De terre et de larmes

Au Vietnam, Boris Lojkine accompagne deux anciens soldats vietcongs et une veuve sur les traces de leurs morts, restés sans sépulture.

Ingrid Merckx  • 1 février 2007 abonné·es

Il fait maintenant quasiment nuit dans le cimetière. Elle continue, en trottinant, en sanglotant, de planter des bâtons d’encens devant les tombes sans nom, comme on le lui commande. Derrière elle, un train passe, signe d’un quotidien qui perdure, extérieur à sa souffrance. Soudain, elle ne pleure plus, elle crie. Profondément. Longtemps. Comme pour laisser sortir sa douleur vieille de trente ans. Et tenter un contact absolu et désespéré avec le mort.

Quand Mme Tiêp a perdu son mari, ils n’avaient pas 30 ans. Il est mort à la guerre, en montagne. Son corps n’a jamais été retrouvé. Elle ne s’est pas remariée. Mais, surtout, elle n’a pas pu faire son deuil. Aujourd’hui, la soixantaine passée, hantée par les atrocités qu’on raconte sur ce qu’il est advenu de certaines dépouilles, elle pleure de ne pas savoir où est enterrée celle de son mari. Son âme de martyr, sacrée au Vietnam, n’a pas de point d’ancrage.

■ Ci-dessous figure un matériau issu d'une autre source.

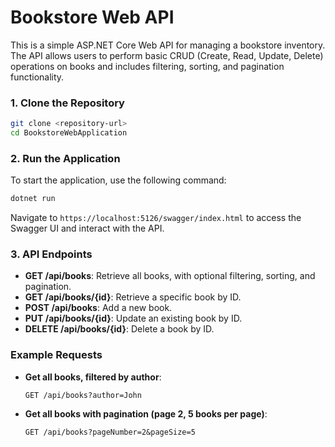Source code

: # Bookstore Web API

This is a simple ASP.NET Core Web API for managing a bookstore inventory. The API allows users to perform basic CRUD (Create, Read, Update, Delete) operations on books and includes filtering, sorting, and pagination functionality.

### 1. Clone the Repository
```sh
git clone <repository-url>
cd BookstoreWebApplication
```

### 2. Run the Application
To start the application, use the following command:
```sh
dotnet run
```

Navigate to `https://localhost:5126/swagger/index.html` to access the Swagger UI and interact with the API.

### 3. API Endpoints

- **GET /api/books**: Retrieve all books, with optional filtering, sorting, and pagination.
- **GET /api/books/{id}**: Retrieve a specific book by ID.
- **POST /api/books**: Add a new book.
- **PUT /api/books/{id}**: Update an existing book by ID.
- **DELETE /api/books/{id}**: Delete a book by ID.

### Example Requests

- **Get all books, filtered by author**:
  ```
  GET /api/books?author=John
  ```

- **Get all books with pagination (page 2, 5 books per page)**:
  ```
  GET /api/books?pageNumber=2&pageSize=5
  ```
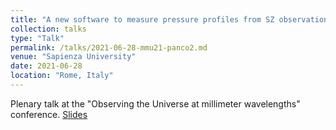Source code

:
 ```yaml
---
title: "A new software to measure pressure profiles from SZ observations"
collection: talks
type: "Talk"
permalink: /talks/2021-06-28-mmu21-panco2.md
venue: "Sapienza University"
date: 2021-06-28
location: "Rome, Italy"
---
```


Plenary talk at the "Observing the Universe at millimeter wavelengths" conference. [Slides](https://agenda.infn.it/event/25056/contributions/135994/attachments/82921/109094/panco2.pdf)
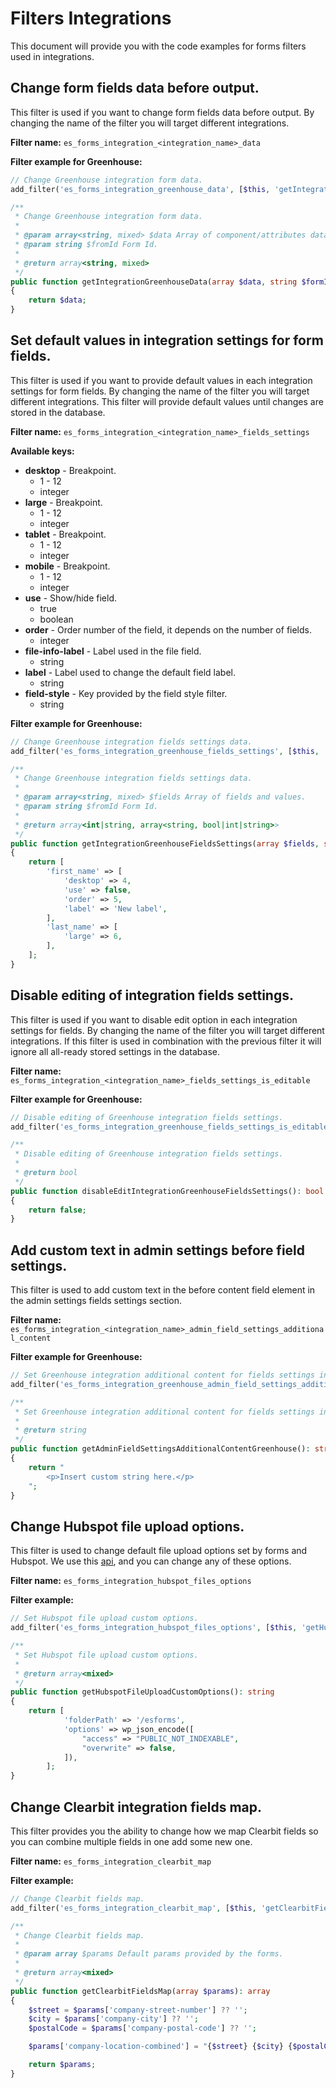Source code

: # Filters Integrations
This document will provide you with the code examples for forms filters used in integrations.

## Change form fields data before output.
This filter is used if you want to change form fields data before output. By changing the name of the filter you will target different integrations.

**Filter name:**
`es_forms_integration_<integration_name>_data`

**Filter example for Greenhouse:**
```php
// Change Greenhouse integration form data.
add_filter('es_forms_integration_greenhouse_data', [$this, 'getIntegrationGreenhouseData'], 10, 2);

/**
 * Change Greenhouse integration form data.
 *
 * @param array<string, mixed> $data Array of component/attributes data.
 * @param string $fromId Form Id.
 *
 * @return array<string, mixed>
 */
public function getIntegrationGreenhouseData(array $data, string $formId): array
{
	return $data;
}
```

## Set default values in integration settings for form fields.
This filter is used if you want to provide default values in each integration settings for form fields. By changing the name of the filter you will target different integrations. This filter will provide default values until changes are stored in the database.

**Filter name:**
`es_forms_integration_<integration_name>_fields_settings`

**Available keys:**
* **desktop** - Breakpoint.
	* 1 - 12
	* integer
* **large** - Breakpoint.
	* 1 - 12
	* integer
* **tablet** - Breakpoint.
	* 1 - 12
	* integer
* **mobile** - Breakpoint.
	* 1 - 12
	* integer
* **use** - Show/hide field.
	* true
	* boolean
* **order** - Order number of the field, it depends on the number of fields.
	* integer
* **file-info-label** - Label used in the file field.
	* string
* **label** - Label used to change the default field label.
	* string
* **field-style** - Key provided by the field style filter.
	* string

**Filter example for Greenhouse:**
```php
// Change Greenhouse integration fields settings data.
add_filter('es_forms_integration_greenhouse_fields_settings', [$this, 'getIntegrationGreenhouseFieldsSettings']);

/**
 * Change Greenhouse integration fields settings data.
 *
 * @param array<string, mixed> $fields Array of fields and values.
 * @param string $fromId Form Id.
 *
 * @return array<int|string, array<string, bool|int|string>>
 */
public function getIntegrationGreenhouseFieldsSettings(array $fields, string $formId): array
{
	return [
		'first_name' => [
			'desktop' => 4,
			'use' => false,
			'order' => 5,
			'label' => 'New label',
		],
		'last_name' => [
			'large' => 6,
		],
	];
}
```

## Disable editing of integration fields settings.
This filter is used if you want to disable edit option in each integration settings for fields. By changing the name of the filter you will target different integrations. If this filter is used in combination with the previous filter it will ignore all all-ready stored settings in the database.

**Filter name:**
`es_forms_integration_<integration_name>_fields_settings_is_editable`

**Filter example for Greenhouse:**
```php
// Disable editing of Greenhouse integration fields settings.
add_filter('es_forms_integration_greenhouse_fields_settings_is_editable', [$this, 'disableEditIntegrationGreenhouseFieldsSettings']);

/**
 * Disable editing of Greenhouse integration fields settings.
 *
 * @return bool
 */
public function disableEditIntegrationGreenhouseFieldsSettings(): bool
{
	return false;
}
```

## Add custom text in admin settings before field settings.
This filter is used to add custom text in the before content field element in the admin settings fields settings section.

**Filter name:**
`es_forms_integration_<integration_name>_admin_field_settings_additional_content`

**Filter example for Greenhouse:**
```php
// Set Greenhouse integration additional content for fields settings in admin.
add_filter('es_forms_integration_greenhouse_admin_field_settings_additional_content', [$this, 'getAdminFieldSettingsAdditionalContentGreenhouse']);

/**
 * Set Greenhouse integration additional content for fields settings in admin.
 *
 * @return string
 */
public function getAdminFieldSettingsAdditionalContentGreenhouse(): string
{
	return "
		<p>Insert custom string here.</p>
	";
}
```

## Change Hubspot file upload options.
This filter is used to change default file upload options set by forms and Hubspot. We use this [api](https://legacydocs.hubspot.com/docs/methods/files/v3/upload_new_file), and you can change any of these options.

**Filter name:**
`es_forms_integration_hubspot_files_options`

**Filter example:**
```php
// Set Hubspot file upload custom options.
add_filter('es_forms_integration_hubspot_files_options', [$this, 'getHubspotFileUploadCustomOptions']);

/**
 * Set Hubspot file upload custom options.
 *
 * @return array<mixed>
 */
public function getHubspotFileUploadCustomOptions(): string
{
	return [
			'folderPath' => '/esforms',
			'options' => wp_json_encode([
				"access" => "PUBLIC_NOT_INDEXABLE",
				"overwrite" => false,
			]),
		];
}
```

## Change Clearbit integration fields map.
This filter provides you the ability to change how we map Clearbit fields so you can combine multiple fields in one add some new one.

**Filter name:**
`es_forms_integration_clearbit_map`

**Filter example:**
```php
// Change Clearbit fields map.
add_filter('es_forms_integration_clearbit_map', [$this, 'getClearbitFieldsMap']);

/**
 * Change Clearbit fields map.
 *
 * @param array $params Default params provided by the forms.
 *
 * @return array<mixed>
 */
public function getClearbitFieldsMap(array $params): array
{
	$street = $params['company-street-number'] ?? '';
	$city = $params['company-city'] ?? '';
	$postalCode = $params['company-postal-code'] ?? '';

	$params['company-location-combined'] = "{$street} {$city} {$postalCode}";

	return $params;
}
```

C’est pour interrompre l’errance des âmes sans sépulture que certains Vietnamiens se lancent à la recherche des disparus. Pour retrouver des camarades de combats, comme Tho et Doan, anciens soldats viet-congs. Ou un membre de leur famille, comme Mme Tiêp. Une démarche qui relève à la fois du devoir ­ les Vietnamiens rendent au moins chaque mois le culte à leurs ancêtres ­ et de la responsabilité individuelle et nationale. Leur quête prend la forme d’un voyage horizontal (ils sillonnent le pays en train, en moto) et vertical : ils remuent la terre et les souvenirs dans un même élan mystique. Si les morts sont très présents, via des autels bien en vue dans les maisons, les Âmes errantes est moins un film de fantômes qu’un film sur les vivants. Boris Lojkine scrute d’abord les corps, les mouvements, les grimaces.

Le documentariste français s’attache, une nouvelle fois, aux pas de « ceux qui restent » (titre de son précédent film réalisé au Vietnam). Pas de voix off, pas de commentaire, pas d’intrusion dans le champ, il accompagne les voyageurs avec une incroyable discrétion : jamais touriste, jamais voyeur non plus, même quand il regarde Mme Tiêp pleurer. La douleur de cette femme sort nue et digne. Belle comme ce pays qui est filmé sans exotisme, avec le regard de celui qui y a vécu et qui sait traduire le climat de la campagne au petit matin, celui des bords de routes, ou celui des resto-cantines à l’amère lumière. Entre ces présents et leurs absents, Boris Lojkine trouve la bonne distance, la bonne place.